Let's take a look at how Newcrest's valuation responded to recent earnings seasons.
How did the Newcrest share price respond last earnings season?
Newcrest reported its half-year earnings on 11 February 2021. Newcrest shares jumped 4.1% higher on that day on the back of the impressive result.
The Aussie miner reported strong operating performance thanks to a bumper gold price in the first half of the year. Underlying profit jumped 98% to US$553 million with earnings per share rocketing 121% higher.
The Newcrest share price climbed higher on the result which was puncuated by an upgraded dividend policy. Newcrest announced it would target a 30-60% payout ratio of free cash flow compared to 10-30% previously.
It wasn't all good news for shareholders, however, with the company's value falling 7.1% lower in the week that followed. The news isn't much better looking back over the past 12 months — shares in the Aussie miner are down 26.4% in that period of time.
The Newcrest share price actually slumped in August 2020 after its last full-year earnings result as well. It would be easy to look at this trend and say that there's a clear relationship between earnings and share price slumps.
However, it's important to remember that Newcrest is a commodity-based company.
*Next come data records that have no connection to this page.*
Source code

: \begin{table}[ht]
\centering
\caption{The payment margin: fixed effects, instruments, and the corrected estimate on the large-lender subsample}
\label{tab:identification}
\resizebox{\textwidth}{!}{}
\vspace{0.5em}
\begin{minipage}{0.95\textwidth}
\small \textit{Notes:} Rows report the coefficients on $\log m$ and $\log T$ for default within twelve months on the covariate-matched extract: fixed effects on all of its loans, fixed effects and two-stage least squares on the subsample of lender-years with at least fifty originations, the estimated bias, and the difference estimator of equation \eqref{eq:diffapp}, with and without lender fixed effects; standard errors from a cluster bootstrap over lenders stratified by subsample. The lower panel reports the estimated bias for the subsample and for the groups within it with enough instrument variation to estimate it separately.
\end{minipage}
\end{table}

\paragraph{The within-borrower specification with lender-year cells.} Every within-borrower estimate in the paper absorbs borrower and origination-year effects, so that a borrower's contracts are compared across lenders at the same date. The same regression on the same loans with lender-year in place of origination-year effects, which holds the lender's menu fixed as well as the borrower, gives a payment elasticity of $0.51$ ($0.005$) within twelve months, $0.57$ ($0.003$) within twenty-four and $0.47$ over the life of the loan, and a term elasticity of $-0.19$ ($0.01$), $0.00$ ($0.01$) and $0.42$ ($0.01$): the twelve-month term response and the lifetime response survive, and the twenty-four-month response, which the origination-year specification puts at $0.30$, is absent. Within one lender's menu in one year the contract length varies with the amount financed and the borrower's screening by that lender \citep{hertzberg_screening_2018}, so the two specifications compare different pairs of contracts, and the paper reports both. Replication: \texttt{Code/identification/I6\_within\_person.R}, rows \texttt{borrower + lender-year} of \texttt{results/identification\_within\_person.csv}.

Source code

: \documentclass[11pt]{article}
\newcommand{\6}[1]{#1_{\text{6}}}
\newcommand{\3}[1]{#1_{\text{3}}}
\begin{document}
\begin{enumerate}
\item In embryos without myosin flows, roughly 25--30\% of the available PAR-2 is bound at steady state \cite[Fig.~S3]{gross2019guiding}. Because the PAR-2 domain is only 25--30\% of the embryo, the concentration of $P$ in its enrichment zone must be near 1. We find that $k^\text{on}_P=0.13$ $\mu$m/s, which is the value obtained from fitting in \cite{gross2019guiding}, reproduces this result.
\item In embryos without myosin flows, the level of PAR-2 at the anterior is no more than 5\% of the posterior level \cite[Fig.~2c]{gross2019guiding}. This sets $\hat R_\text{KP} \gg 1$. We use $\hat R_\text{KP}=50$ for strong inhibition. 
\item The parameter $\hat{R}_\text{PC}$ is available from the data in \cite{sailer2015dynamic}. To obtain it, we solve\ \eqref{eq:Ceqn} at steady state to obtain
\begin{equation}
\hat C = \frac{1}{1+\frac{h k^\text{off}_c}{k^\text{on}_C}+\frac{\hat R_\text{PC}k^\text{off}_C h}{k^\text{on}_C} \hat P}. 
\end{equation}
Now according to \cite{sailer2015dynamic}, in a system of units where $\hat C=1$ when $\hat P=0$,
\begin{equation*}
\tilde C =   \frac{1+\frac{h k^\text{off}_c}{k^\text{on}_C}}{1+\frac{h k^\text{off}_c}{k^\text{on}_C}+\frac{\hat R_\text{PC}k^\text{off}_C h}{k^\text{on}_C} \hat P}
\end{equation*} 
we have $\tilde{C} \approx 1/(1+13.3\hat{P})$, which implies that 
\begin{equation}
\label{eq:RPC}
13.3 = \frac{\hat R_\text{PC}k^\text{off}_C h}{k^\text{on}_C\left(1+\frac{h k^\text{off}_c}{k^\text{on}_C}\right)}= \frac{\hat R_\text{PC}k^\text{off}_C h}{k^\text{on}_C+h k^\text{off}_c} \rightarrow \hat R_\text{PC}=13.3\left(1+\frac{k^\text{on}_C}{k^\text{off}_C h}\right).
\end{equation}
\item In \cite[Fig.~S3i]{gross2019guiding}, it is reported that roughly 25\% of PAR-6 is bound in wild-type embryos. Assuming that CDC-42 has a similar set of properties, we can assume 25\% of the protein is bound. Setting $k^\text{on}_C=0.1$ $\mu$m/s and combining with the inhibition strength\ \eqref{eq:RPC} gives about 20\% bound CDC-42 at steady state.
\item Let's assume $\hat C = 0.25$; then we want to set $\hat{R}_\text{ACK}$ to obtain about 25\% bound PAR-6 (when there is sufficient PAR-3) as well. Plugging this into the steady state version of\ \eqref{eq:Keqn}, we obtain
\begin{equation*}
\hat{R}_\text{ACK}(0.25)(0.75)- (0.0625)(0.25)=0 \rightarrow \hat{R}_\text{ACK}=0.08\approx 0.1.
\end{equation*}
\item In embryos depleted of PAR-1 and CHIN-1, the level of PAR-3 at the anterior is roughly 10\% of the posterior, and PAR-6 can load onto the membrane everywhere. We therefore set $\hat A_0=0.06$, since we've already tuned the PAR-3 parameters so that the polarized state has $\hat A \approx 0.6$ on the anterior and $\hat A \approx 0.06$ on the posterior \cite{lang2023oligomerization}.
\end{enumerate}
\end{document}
That means the underlying price of its outputs has a major determination in the Newcrest share price movements.
Foolish takeaway
Gold prices slumped lower in August and September 2020 and there was a similar decline throughout January to March this year. That coincides with both of Newcrest's earnings seasons and is a big factor in its share price moves.
Investors will be hoping the recent gold price surge coincides with a strong earnings result on Thursday morning.